You managed to scare the bejeezus out of your 6-year-old niece last week with your tale about the one-toed mutant pigeon that hides in the cereal bowls of little girls who don't obey their uncles and aunts. Suddenly, a light bulb appears over your creative head and you think, "Hey, I should write this stuff down and make a little ka-ching." Easy money, right? Um, no.

Sorry to break it to you, but your potential success as a book writer has nothing to do with how much the short people in your family love you. They think that everything you do is awe-inspiring. Furthermore, writing a children's book is a lot of work that doesn't often provide a whole lot of return on the investment. Especially not the green kind. Many authors work on a single manuscript for years, only to have it rejected by every publishing house they send it to.

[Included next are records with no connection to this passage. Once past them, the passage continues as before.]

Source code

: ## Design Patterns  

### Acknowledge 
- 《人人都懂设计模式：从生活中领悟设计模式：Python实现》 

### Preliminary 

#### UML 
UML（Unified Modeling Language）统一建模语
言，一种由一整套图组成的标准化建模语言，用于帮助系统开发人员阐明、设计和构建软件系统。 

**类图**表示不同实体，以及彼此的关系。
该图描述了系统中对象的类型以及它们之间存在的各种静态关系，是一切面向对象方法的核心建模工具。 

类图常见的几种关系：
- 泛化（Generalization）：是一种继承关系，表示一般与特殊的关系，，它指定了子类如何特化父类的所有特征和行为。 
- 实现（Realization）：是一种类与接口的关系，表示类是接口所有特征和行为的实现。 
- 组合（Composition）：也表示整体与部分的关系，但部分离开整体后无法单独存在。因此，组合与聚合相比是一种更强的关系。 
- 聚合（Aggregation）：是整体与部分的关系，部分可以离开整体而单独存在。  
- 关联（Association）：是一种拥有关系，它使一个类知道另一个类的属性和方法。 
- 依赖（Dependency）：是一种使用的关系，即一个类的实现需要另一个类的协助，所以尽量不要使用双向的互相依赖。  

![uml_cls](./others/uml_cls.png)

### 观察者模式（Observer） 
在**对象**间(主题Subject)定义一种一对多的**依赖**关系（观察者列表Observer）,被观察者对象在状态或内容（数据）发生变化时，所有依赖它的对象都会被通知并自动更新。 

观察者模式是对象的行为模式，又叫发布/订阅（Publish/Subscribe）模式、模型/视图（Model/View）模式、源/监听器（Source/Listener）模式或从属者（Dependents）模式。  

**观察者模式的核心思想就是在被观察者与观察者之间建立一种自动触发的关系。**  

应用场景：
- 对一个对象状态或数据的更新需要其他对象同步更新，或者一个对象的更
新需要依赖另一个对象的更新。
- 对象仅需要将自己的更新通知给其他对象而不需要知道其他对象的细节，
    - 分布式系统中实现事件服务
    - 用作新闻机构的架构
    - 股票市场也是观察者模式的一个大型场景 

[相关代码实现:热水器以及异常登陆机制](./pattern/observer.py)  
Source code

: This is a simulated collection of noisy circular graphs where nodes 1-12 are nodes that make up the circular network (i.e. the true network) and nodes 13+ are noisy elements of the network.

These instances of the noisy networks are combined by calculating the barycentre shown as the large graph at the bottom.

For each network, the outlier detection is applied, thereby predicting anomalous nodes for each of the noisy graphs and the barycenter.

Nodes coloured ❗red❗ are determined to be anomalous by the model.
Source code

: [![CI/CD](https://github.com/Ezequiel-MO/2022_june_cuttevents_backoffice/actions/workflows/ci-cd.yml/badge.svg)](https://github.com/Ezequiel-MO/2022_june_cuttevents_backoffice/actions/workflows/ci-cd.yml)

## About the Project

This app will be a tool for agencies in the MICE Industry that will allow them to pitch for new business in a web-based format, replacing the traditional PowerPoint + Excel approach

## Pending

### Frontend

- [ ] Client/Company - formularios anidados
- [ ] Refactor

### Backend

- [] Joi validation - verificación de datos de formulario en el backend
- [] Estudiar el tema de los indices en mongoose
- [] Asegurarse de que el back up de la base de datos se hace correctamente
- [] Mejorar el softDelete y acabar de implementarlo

But here's the upside. If you do create a great story and it is picked up by a publishing house, you get to go to a bookstore and watch little Billy tug his mom down the aisle and squeal, "C'mon mom, we gotta get that book about the pigeon and the cereal."

We can't tell you how to be a good writer. We're sorry. For that you need a writing course or a genie in a bottle. But what we can do is tell you what the procedure is for getting a children's book published, as well as help you avoid a few common mistakes that fell many a writer.

For firsthand experience, skip the tutorial and check out this how-to video.



Chances are, you have millions of ideas milling around in that little brain of yours, but only a few of them are going to attract a publisher's eye. Publishing is a business, and any business needs to pay close attention to what sells and what doesn't. So you need to make a few decisions before you sit down with your double nonfat latte and turn on your laptop:

  • Decide what type of book you want to write and what age group you're going to be writing it for. Currently, publishing companies are looking for easy readers for kids age 6 to 8 who are just learning to read on their own, chapter books (short novels broken into chapters) for ages 7 to 10, spooky stories for ages 8 and up, and nonfiction for all ages. Extra points if you can put a multicultural spin on it. Anything with ethnic characters and/or a glimpse into a different culture is at least going to get a second glance from an editor.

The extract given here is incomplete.